§ **WHAT IS REQUIRED**
Repeat exactly, and only, the lines below starting at the line that contains "disposições do art." and ending at the line that contains "exercício e encargos", inclusive of both.

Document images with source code
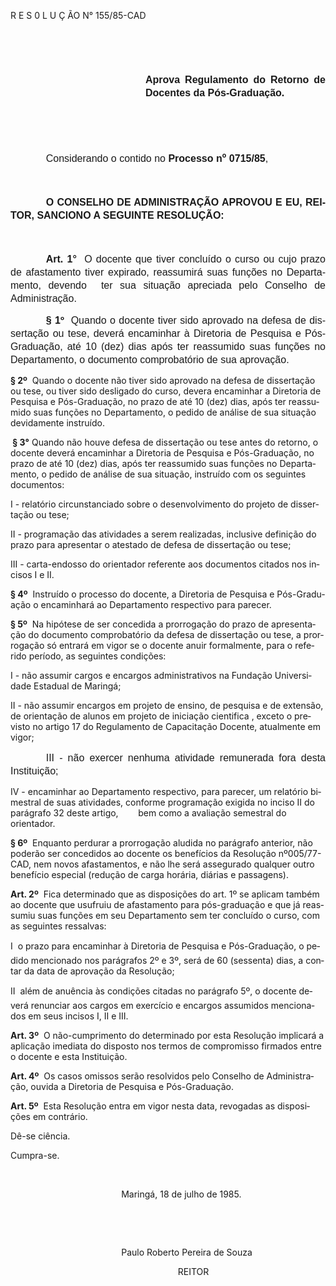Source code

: <body lang=PT-BR style='tab-interval:35.4pt'>

<div class=Section1>

<p class=MsoTitle>R E S 0 L U Ç ÃO N° 155/85-CAD</p>

<p class=MsoNormal style='text-align:justify;text-indent:42.55pt;line-height:
150%'><span style='font-size:12.0pt;mso-bidi-font-size:10.0pt;font-family:Arial'><![if !supportEmptyParas]>&nbsp;<![endif]><o:p></o:p></span></p>

<p class=MsoNormal style='text-align:justify;text-indent:42.55pt;line-height:
150%'><span style='font-size:12.0pt;mso-bidi-font-size:10.0pt;font-family:Arial'><![if !supportEmptyParas]>&nbsp;<![endif]><o:p></o:p></span></p>

<p class=MsoNormal style='margin-left:162.0pt;text-align:justify;line-height:
150%'><b><span style='font-size:12.0pt;mso-bidi-font-size:10.0pt;font-family:
Arial'>Aprova Regulamento do Retorno de Docentes da Pós-Graduação.<o:p></o:p></span></b></p>

<p class=MsoNormal style='text-align:justify;text-indent:42.55pt;line-height:
150%'><span style='font-size:12.0pt;mso-bidi-font-size:10.0pt;font-family:Arial'><![if !supportEmptyParas]>&nbsp;<![endif]><o:p></o:p></span></p>

<p class=MsoNormal style='text-align:justify;text-indent:42.55pt;line-height:
150%'><span style='font-size:12.0pt;mso-bidi-font-size:10.0pt;font-family:Arial'><![if !supportEmptyParas]>&nbsp;<![endif]><o:p></o:p></span></p>

<p class=MsoNormal style='text-align:justify;text-indent:42.55pt;line-height:
150%'><span style='font-size:12.0pt;mso-bidi-font-size:10.0pt;font-family:Arial'>Considerando
o contido no <b>Processo n</b></span><b><span style='font-size:13.0pt;
mso-bidi-font-size:10.0pt;font-family:Arial'>º </span></b><b><span
style='font-size:12.0pt;mso-bidi-font-size:10.0pt;font-family:Arial'>0715/85</span></b><span
style='font-size:12.0pt;mso-bidi-font-size:10.0pt;font-family:Arial'>,<o:p></o:p></span></p>

<p class=MsoNormal style='text-align:justify;text-indent:42.55pt;line-height:
150%'><span style='font-size:12.0pt;mso-bidi-font-size:10.0pt;font-family:Arial'><![if !supportEmptyParas]>&nbsp;<![endif]><o:p></o:p></span></p>

<p class=MsoNormal style='text-align:justify;text-indent:42.55pt;line-height:
150%'><b><span style='font-size:12.0pt;mso-bidi-font-size:10.0pt;font-family:
Arial'>O CONSELHO DE ADMINISTRAÇÃO APROVOU E EU, REITOR, SANCIONO A SEGUINTE
RESOLUÇÃO:<o:p></o:p></span></b></p>

<p class=MsoNormal style='text-align:justify;text-indent:42.55pt;line-height:
150%'><span style='font-size:12.0pt;mso-bidi-font-size:10.0pt;font-family:Arial'><![if !supportEmptyParas]>&nbsp;<![endif]><o:p></o:p></span></p>

<p class=MsoNormal style='text-align:justify;text-indent:42.55pt;line-height:
150%'><b><span style='font-size:12.0pt;mso-bidi-font-size:10.0pt;font-family:
Arial'>Art. 1°</span></b><span style='font-size:12.0pt;mso-bidi-font-size:10.0pt;
font-family:Arial'><span style="mso-spacerun: yes">  </span>O docente que tiver
concluído o curso ou cujo prazo de afastamento tiver expirado, reassumirá suas
funções no Departamento, devendo<span style="mso-spacerun: yes">  </span>ter
sua situação apreciada pelo Conselho de Administração.<o:p></o:p></span></p>

<p class=MsoNormal style='text-align:justify;text-indent:42.55pt;line-height:
150%'><b><span style='font-size:12.0pt;mso-bidi-font-size:10.0pt;font-family:
Arial'>§ 1º</span></b><span style='font-size:12.0pt;mso-bidi-font-size:10.0pt;
font-family:Arial'><span style="mso-spacerun: yes">  </span>Quando o docente
tiver sido aprovado na defesa de dissertação ou tese, deverá encaminhar à
Direto­ria de Pesquisa e Pós-Graduação, até 10 (dez) dias após ter reassumido
suas funções no Departamento, o documento comprobatório de sua aprovação. <o:p></o:p></span></p>

<p class=MsoBodyTextIndent><b>§ 2º</b><span style="mso-spacerun: yes"> 
</span>Quando o docente não tiver sido aprovado na defe­sa de dissertação ou
tese, ou tiver sido desliga­do do curso, devera encaminhar a Diretoria de
Pesquisa e Pós-Graduação, no prazo de até 10 (dez) dias, após ter reassumido
suas funções no Departamento, o pedido de análise de sua situação devidamente
instruído.</p>

<p class=MsoBodyTextIndent><b><span style="mso-spacerun: yes"> </span>§ 3°</b>
Quando não houve defesa de dissertação ou tese antes do retorno, o docente
deverá encaminhar a Di­retoria de Pesquisa e Pós-Graduação, no prazo de até 10
(dez) dias, após ter reassumido suas funções no Departamento, o pedido de
análise de sua situação, instruído com os seguintes documentos: </p>

<p class=MsoBodyTextIndent>I - relatório circunstanciado sobre o desenvol­vimento
do projeto de dissertação ou tese; </p>

<p class=MsoBodyTextIndent>II - programação das atividades a serem realiza­das,
inclusive definição do prazo para apresentar o atestado de defesa de
dissertação ou tese;</p>

<p class=MsoBodyTextIndent>III - carta-endosso do orientador referente aos
documentos citados nos incisos I e II. </p>

<p class=MsoBodyTextIndent><b>§ 4º</b><span style="mso-spacerun: yes"> 
</span>Instruído o processo do docente, a Diretoria de Pesquisa e Pós-Graduação
o encaminhará ao Departamento respectivo para parecer.</p>

<p class=MsoBodyTextIndent><b>§ 5º</b><span style="mso-spacerun: yes"> 
</span>Na hipótese de ser concedida a prorrogação do prazo de apresentação do
documento comprobatório da defesa de dissertação ou tese, a prorrogação só
entrará em vigor se o docente anuir formalmente, para o referido período, as
seguintes condições: </p>

<p class=MsoBodyTextIndent>I - não assumir cargos e encargos administrati­vos
na Fundação Universidade Estadual de Maringá;</p>

<p class=MsoBodyTextIndent>II - não assumir encargos em projeto de ensino, de
pesquisa e de extensão, de orientação de alunos em projeto de iniciação
cientifica , exceto o previsto no artigo 17 do Regulamento de Capacitação
Docente, atualmente em vigor;</p>

<p class=MsoNormal style='text-align:justify;text-indent:42.55pt;line-height:
150%'><span style='font-size:12.0pt;mso-bidi-font-size:10.0pt;font-family:Arial'>III
- não exercer nenhuma atividade remunerada fora desta Instituição;<o:p></o:p></span></p>

<p class=MsoBodyTextIndent style='tab-stops:48.6pt'>IV - encaminhar ao
Departamento respectivo, para parecer, um relatório bimestral de suas
atividades, conforme programação exigida no inciso II do parágrafo 32 deste artigo,<span
style='mso-tab-count:1'>        </span>bem como a avaliação semestral do
orientador. </p>

<p class=MsoBodyTextIndent style='tab-stops:48.6pt'><b>§ 6º</b><span
style="mso-spacerun: yes">  </span>Enquanto perdurar a prorrogação aludida no
parágrafo anterior, não poderão ser concedidos ao docente os benefícios da
Resolução nº005/77-CAD, nem novos afastamentos, e não lhe será assegurado qualquer
outro benefício especial (redução de carga horária, diárias e passagens).</p>

<p class=MsoBodyTextIndent style='tab-stops:48.6pt'><b>Art. 2º</b><span
style="mso-spacerun: yes">  </span>Fica determinado que as disposições do art.
1º se aplicam também ao docente que usufruiu de afastamento para pós-graduação
e que já reassumiu suas funções em seu Departamento sem ter concluído o curso,
com as seguintes ressalvas:</p>

<p class=MsoBodyTextIndent style='tab-stops:48.6pt'>I  o prazo para encaminhar
à Diretoria de Pesquisa e Pós-Graduação, o pedido mencionado nos parágrafos 2º
e 3º, será de 60 (sessenta) dias, a contar da data de aprovação da Resolução;</p>

<p class=MsoBodyTextIndent style='tab-stops:48.6pt'>II  além de anuência às
condições citadas no parágrafo 5º, o docente deverá renunciar aos cargos em
exercício e encargos assumidos mencionados em seus incisos I, II e III.</p>

<p class=MsoBodyTextIndent style='tab-stops:48.6pt'><b>Art. 3º</b><span
style="mso-spacerun: yes">  </span>O não-cumprimento do determinado por esta
Resolução implicará a aplicação imediata do disposto nos termos de compromisso
firmados entre o docente e esta Instituição.</p>

<p class=MsoBodyTextIndent style='tab-stops:48.6pt'><b>Art. 4º</b><span
style="mso-spacerun: yes">  </span>Os casos omissos serão resolvidos pelo
Conselho de Administração, ouvida a Diretoria de Pesquisa e Pós-Graduação.</p>

<p class=MsoBodyTextIndent style='tab-stops:48.6pt'><b>Art. 5º</b><span
style="mso-spacerun: yes">  </span>Esta Resolução entra em vigor nesta data, revogadas
as disposições em contrário.</p>

<p class=MsoBodyTextIndent style='tab-stops:48.6pt'>Dê-se ciência.</p>

<p class=MsoBodyTextIndent style='tab-stops:48.6pt'>Cumpra-se.</p>

<p class=MsoBodyTextIndent style='tab-stops:48.6pt'><![if !supportEmptyParas]>&nbsp;<![endif]><o:p></o:p></p>

<p class=MsoBodyTextIndent style='tab-stops:48.6pt'><span style='mso-tab-count:
5'>                                             </span>Maringá, 18 de julho de
1985.</p>

<p class=MsoBodyTextIndent style='tab-stops:48.6pt'><![if !supportEmptyParas]>&nbsp;<![endif]><o:p></o:p></p>

<p class=MsoBodyTextIndent style='tab-stops:48.6pt'><![if !supportEmptyParas]>&nbsp;<![endif]><o:p></o:p></p>

<p class=MsoBodyTextIndent style='tab-stops:48.6pt'><span style='mso-tab-count:
5'>                                             </span>Paulo Roberto Pereira de
Souza</p>

<p class=MsoBodyTextIndent style='tab-stops:48.6pt'><span style='mso-tab-count:
7'>                                                                    </span>REITOR</p>

<p class=MsoBodyTextIndent style='tab-stops:48.6pt'><![if !supportEmptyParas]>&nbsp;<![endif]><o:p></o:p></p>

</div>

</body>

§ **RESULT**
style="mso-spacerun: yes">  </span>Fica determinado que as disposições do art.
1º se aplicam também ao docente que usufruiu de afastamento para pós-graduação
e que já reassumiu suas funções em seu Departamento sem ter concluído o curso,
com as seguintes ressalvas:</p>

<p class=MsoBodyTextIndent style='tab-stops:48.6pt'>I  o prazo para encaminhar
à Diretoria de Pesquisa e Pós-Graduação, o pedido mencionado nos parágrafos 2º
e 3º, será de 60 (sessenta) dias, a contar da data de aprovação da Resolução;</p>

<p class=MsoBodyTextIndent style='tab-stops:48.6pt'>II  além de anuência às
condições citadas no parágrafo 5º, o docente deverá renunciar aos cargos em
exercício e encargos assumidos mencionados em seus incisos I, II e III.</p>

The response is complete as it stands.